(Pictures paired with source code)
--- START ---

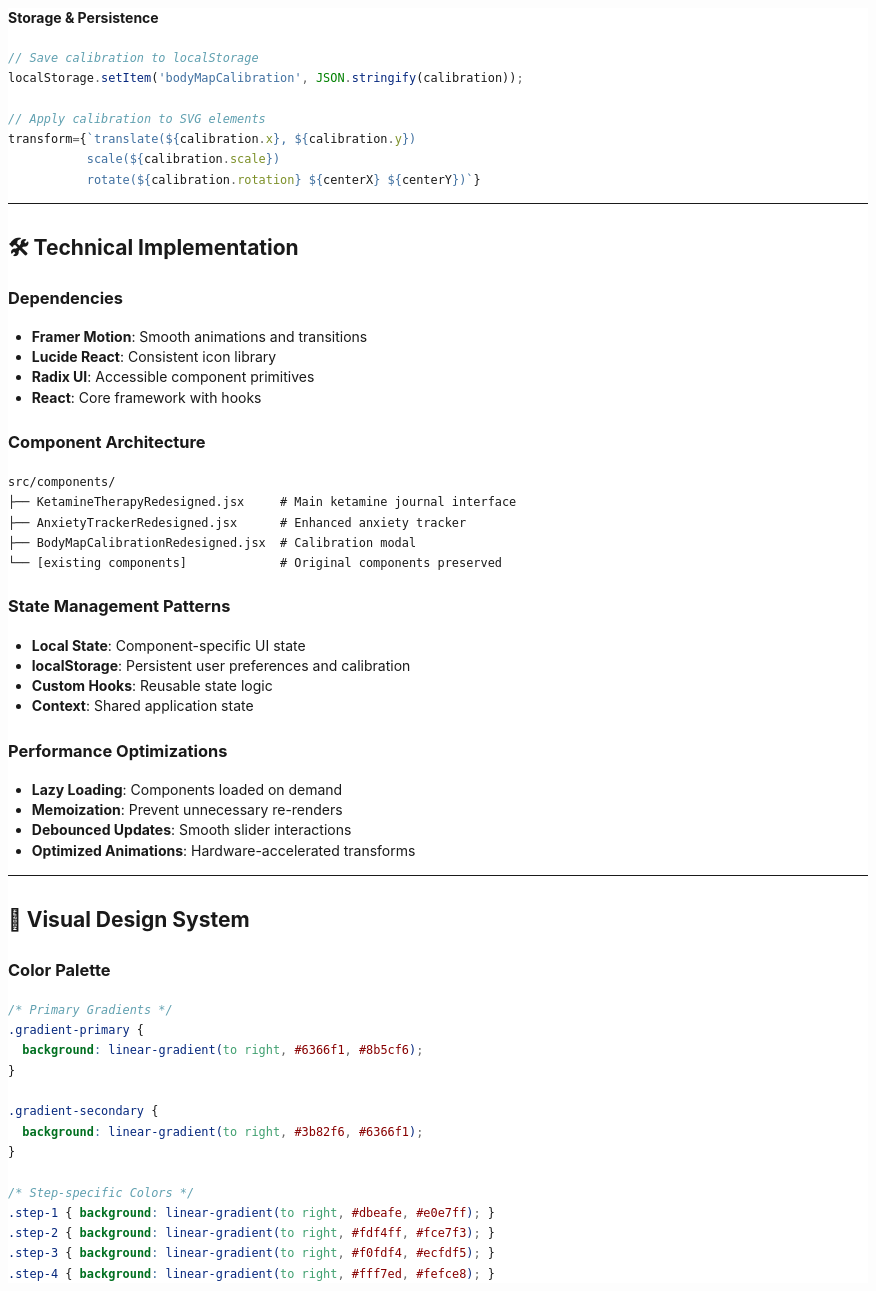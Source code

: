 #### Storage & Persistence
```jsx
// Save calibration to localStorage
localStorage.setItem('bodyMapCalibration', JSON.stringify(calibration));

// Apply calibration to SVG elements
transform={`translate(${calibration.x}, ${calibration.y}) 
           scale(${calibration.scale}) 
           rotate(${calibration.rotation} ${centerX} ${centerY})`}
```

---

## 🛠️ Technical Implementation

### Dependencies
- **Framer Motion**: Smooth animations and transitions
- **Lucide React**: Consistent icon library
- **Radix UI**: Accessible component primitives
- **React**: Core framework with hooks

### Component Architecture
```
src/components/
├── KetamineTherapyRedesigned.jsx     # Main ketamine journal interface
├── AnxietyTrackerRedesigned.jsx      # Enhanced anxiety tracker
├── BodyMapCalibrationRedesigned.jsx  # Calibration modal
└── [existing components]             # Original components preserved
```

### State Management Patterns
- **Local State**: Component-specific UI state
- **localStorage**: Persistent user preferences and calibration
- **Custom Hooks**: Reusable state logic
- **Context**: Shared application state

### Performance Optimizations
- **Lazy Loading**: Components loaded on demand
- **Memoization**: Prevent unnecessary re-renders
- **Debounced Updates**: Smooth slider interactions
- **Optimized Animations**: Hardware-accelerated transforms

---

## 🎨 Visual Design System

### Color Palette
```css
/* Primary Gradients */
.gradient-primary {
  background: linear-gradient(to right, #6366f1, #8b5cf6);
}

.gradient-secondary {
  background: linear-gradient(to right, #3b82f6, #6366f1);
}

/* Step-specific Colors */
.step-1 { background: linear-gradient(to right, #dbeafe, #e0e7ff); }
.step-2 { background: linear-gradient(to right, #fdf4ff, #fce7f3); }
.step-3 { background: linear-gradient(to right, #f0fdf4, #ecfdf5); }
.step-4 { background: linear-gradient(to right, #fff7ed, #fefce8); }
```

--- END ---

INSTRUCTIONS FOR THE TASK: What should come out is the exact run of lines from the one holding "- **Radix UI**: Accessible" through the end of the records above, and nothing besides.

WORKED SOLUTION:
- **Radix UI**: Accessible component primitives
- **React**: Core framework with hooks

### Component Architecture
```
src/components/
├── KetamineTherapyRedesigned.jsx     # Main ketamine journal interface
├── AnxietyTrackerRedesigned.jsx      # Enhanced anxiety tracker
├── BodyMapCalibrationRedesigned.jsx  # Calibration modal
└── [existing components]             # Original components preserved
```

### State Management Patterns
- **Local State**: Component-specific UI state
- **localStorage**: Persistent user preferences and calibration
- **Custom Hooks**: Reusable state logic
- **Context**: Shared application state

### Performance Optimizations
- **Lazy Loading**: Components loaded on demand
- **Memoization**: Prevent unnecessary re-renders
- **Debounced Updates**: Smooth slider interactions
- **Optimized Animations**: Hardware-accelerated transforms

---

## 🎨 Visual Design System

### Color Palette
```css
/* Primary Gradients */
.gradient-primary {
  background: linear-gradient(to right, #6366f1, #8b5cf6);
}

.gradient-secondary {
  background: linear-gradient(to right, #3b82f6, #6366f1);
}

/* Step-specific Colors */
.step-1 { background: linear-gradient(to right, #dbeafe, #e0e7ff); }
.step-2 { background: linear-gradient(to right, #fdf4ff, #fce7f3); }
.step-3 { background: linear-gradient(to right, #f0fdf4, #ecfdf5); }
.step-4 { background: linear-gradient(to right, #fff7ed, #fefce8); }
```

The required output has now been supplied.